## Instructions to follow
Lines, not repeats, are what count: give the number of lines below that hold "goto", and nothing more.

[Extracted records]
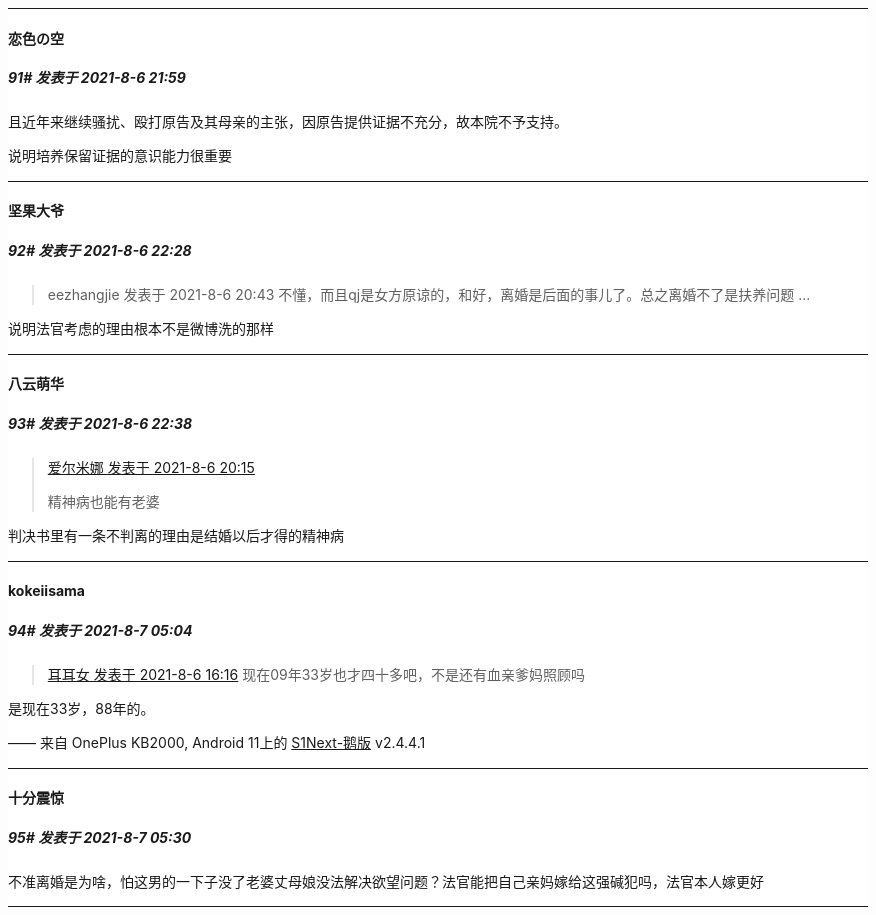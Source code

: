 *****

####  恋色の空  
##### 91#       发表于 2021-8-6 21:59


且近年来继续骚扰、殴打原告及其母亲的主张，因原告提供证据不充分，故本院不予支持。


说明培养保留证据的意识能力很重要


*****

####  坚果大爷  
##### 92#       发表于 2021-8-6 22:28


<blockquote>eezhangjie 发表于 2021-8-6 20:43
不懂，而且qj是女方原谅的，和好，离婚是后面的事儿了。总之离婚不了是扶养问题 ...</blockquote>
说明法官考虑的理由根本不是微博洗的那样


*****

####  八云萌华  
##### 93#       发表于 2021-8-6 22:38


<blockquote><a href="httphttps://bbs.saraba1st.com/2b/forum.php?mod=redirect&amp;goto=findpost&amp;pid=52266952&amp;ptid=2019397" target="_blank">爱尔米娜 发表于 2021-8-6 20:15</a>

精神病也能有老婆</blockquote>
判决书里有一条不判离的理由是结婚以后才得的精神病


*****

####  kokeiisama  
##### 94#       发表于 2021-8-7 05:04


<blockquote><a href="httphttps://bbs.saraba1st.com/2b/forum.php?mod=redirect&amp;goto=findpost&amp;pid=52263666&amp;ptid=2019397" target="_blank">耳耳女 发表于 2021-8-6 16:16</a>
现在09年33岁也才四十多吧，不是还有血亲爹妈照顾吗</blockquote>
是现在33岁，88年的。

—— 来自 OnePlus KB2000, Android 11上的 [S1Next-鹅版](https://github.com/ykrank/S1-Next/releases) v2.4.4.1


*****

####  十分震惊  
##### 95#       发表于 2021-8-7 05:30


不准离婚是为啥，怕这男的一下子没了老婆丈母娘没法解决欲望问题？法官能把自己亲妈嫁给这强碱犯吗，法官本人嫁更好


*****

...

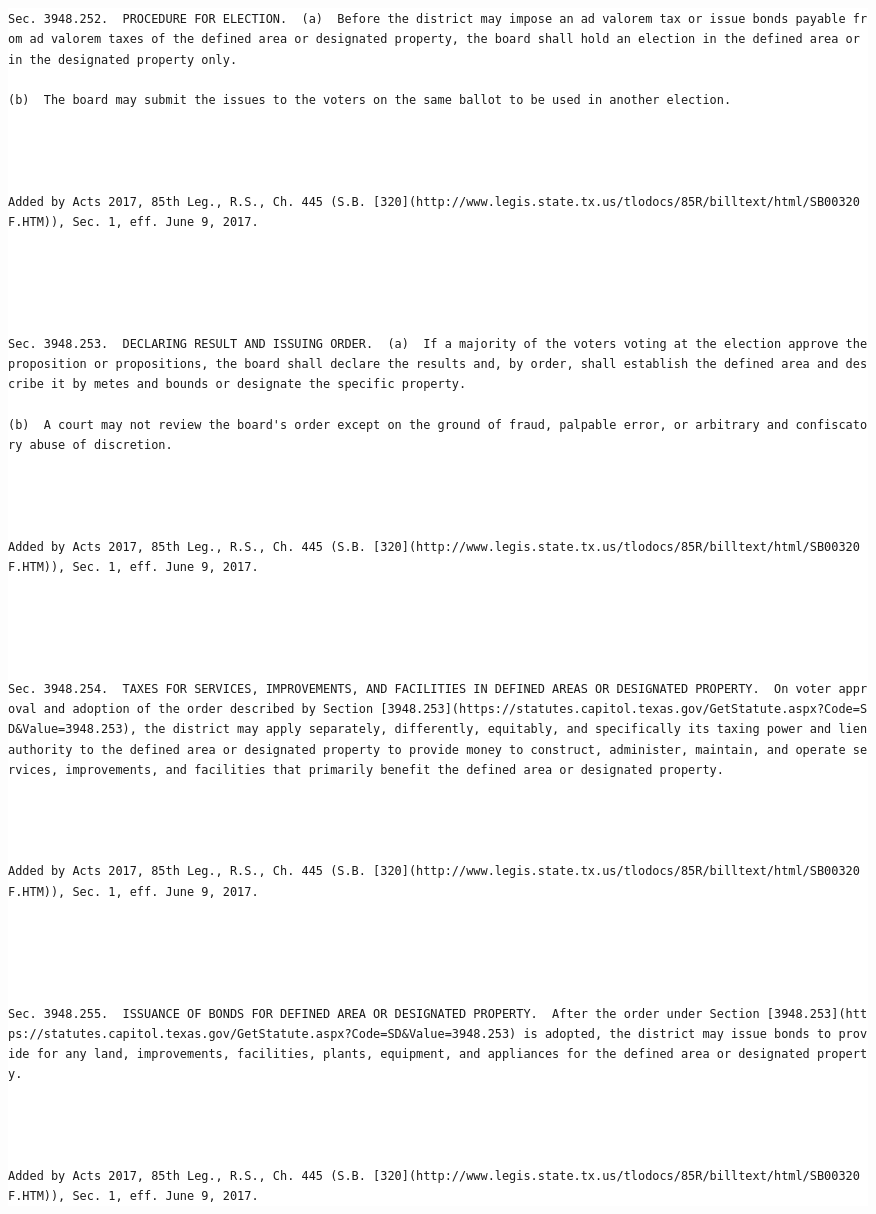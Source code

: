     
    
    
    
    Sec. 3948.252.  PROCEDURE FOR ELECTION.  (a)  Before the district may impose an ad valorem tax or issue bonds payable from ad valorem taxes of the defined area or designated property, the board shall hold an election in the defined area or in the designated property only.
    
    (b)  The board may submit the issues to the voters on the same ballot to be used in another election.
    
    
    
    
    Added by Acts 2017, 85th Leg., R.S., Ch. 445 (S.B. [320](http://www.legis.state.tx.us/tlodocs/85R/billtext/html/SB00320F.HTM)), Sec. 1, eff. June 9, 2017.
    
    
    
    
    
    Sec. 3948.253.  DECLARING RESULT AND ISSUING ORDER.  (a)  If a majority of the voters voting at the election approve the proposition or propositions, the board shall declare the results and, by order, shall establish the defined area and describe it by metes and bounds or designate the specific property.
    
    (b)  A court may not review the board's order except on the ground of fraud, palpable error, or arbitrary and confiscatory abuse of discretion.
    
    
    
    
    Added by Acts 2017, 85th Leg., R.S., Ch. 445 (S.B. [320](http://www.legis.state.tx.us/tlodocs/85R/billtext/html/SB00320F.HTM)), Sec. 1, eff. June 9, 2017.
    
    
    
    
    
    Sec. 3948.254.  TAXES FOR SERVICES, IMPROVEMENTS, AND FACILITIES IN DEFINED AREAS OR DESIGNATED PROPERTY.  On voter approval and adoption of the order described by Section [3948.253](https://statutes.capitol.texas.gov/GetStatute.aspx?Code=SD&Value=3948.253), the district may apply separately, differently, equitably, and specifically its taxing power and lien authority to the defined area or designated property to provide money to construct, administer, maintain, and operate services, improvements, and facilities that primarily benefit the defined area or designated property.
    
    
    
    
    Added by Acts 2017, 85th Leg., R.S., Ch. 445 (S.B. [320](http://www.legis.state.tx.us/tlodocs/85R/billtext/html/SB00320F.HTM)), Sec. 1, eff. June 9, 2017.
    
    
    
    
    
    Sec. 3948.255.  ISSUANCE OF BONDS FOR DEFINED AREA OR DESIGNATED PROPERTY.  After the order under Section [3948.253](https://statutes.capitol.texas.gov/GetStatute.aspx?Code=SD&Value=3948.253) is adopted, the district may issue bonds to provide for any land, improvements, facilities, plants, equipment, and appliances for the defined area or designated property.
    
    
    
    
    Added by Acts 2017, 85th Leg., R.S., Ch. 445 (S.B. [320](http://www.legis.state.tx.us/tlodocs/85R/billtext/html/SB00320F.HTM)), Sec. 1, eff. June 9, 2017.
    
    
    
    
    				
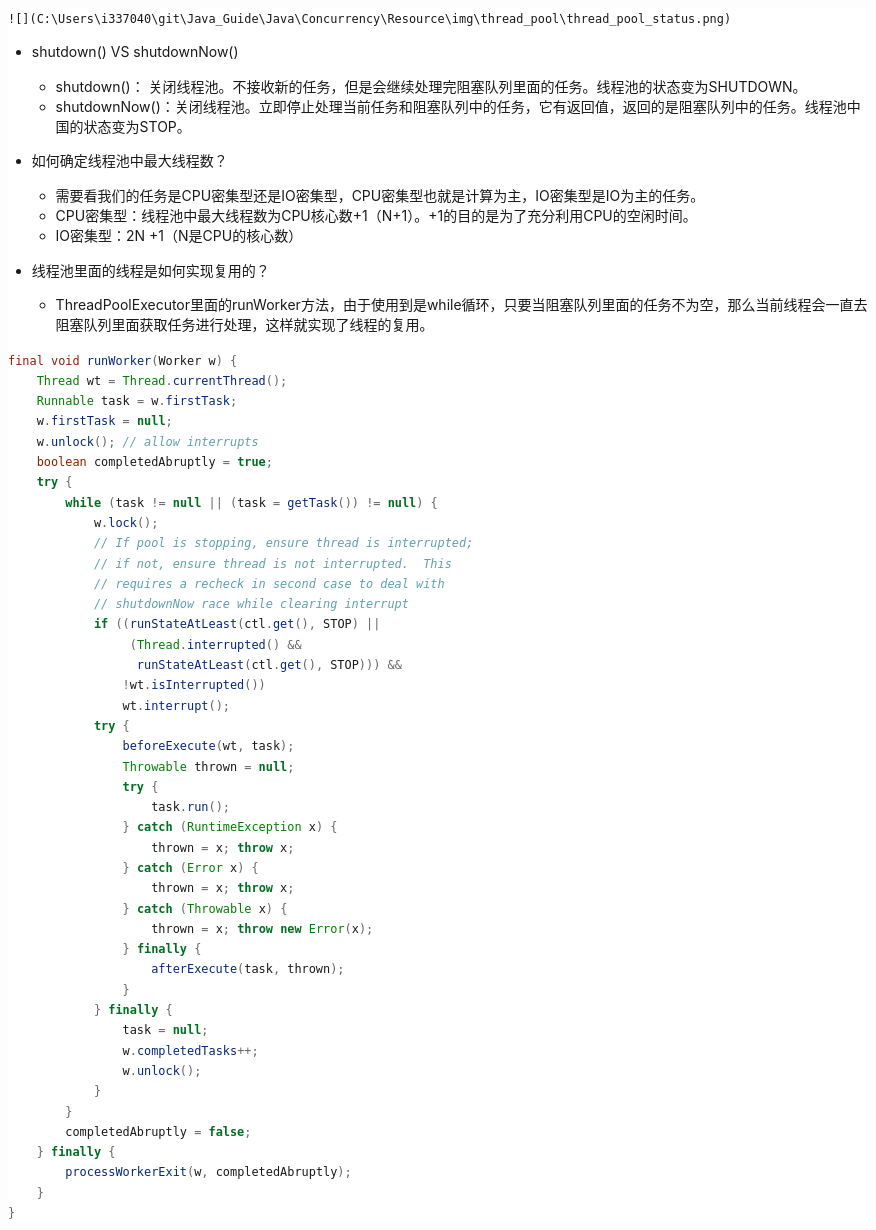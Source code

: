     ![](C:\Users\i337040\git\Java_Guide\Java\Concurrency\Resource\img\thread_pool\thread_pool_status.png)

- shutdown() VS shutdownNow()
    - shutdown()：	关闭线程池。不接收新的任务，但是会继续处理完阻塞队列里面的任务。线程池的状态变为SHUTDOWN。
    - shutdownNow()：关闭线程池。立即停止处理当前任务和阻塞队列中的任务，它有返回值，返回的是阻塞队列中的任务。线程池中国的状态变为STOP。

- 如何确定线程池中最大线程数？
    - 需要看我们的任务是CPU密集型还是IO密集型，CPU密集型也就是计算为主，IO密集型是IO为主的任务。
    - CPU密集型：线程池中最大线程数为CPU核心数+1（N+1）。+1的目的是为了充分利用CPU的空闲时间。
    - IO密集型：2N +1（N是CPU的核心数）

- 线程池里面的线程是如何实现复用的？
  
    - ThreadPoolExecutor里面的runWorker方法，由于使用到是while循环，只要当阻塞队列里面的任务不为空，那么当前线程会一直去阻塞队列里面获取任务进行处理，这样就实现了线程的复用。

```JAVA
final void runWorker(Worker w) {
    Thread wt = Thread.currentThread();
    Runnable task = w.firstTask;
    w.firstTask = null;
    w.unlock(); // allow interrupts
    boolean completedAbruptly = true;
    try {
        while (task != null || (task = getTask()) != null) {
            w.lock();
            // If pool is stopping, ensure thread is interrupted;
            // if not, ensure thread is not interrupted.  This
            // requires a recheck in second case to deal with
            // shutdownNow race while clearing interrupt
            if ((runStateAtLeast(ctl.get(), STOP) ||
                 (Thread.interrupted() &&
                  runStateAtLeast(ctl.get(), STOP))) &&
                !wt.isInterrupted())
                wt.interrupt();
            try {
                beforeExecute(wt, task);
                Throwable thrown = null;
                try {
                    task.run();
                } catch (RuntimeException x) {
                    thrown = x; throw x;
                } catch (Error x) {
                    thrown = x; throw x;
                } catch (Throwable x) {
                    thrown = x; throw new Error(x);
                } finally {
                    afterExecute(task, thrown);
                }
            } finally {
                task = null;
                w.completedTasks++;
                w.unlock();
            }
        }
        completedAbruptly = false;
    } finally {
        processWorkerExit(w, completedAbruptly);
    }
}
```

...

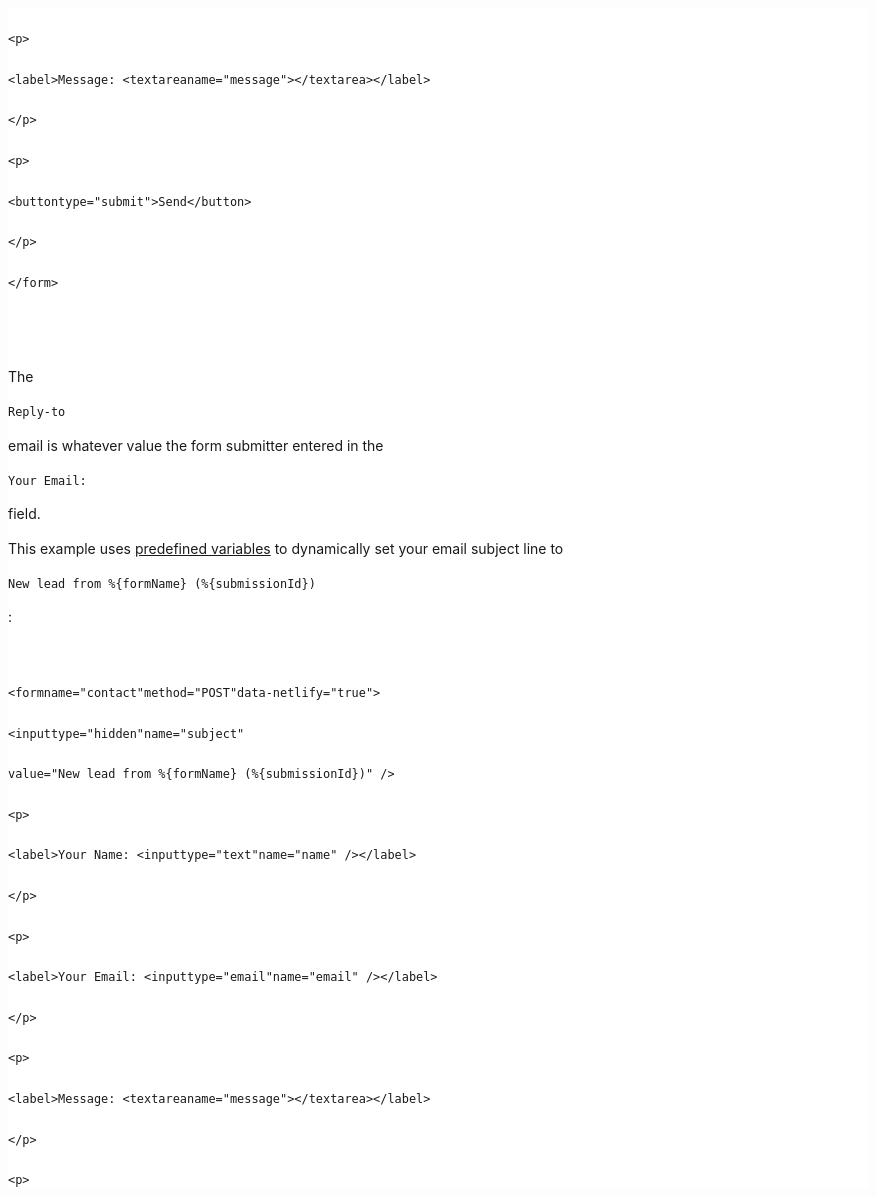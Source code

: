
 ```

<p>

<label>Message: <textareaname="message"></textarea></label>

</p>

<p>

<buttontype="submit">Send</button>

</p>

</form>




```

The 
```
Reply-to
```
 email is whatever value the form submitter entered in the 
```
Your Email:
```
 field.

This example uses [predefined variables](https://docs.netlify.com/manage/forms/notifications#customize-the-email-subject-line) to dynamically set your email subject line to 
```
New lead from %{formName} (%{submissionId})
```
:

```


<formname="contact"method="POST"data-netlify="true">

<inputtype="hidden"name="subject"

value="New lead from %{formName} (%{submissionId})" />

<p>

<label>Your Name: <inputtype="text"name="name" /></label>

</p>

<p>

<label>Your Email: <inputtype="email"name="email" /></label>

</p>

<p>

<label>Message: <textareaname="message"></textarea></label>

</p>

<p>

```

## Answer to the exercise
2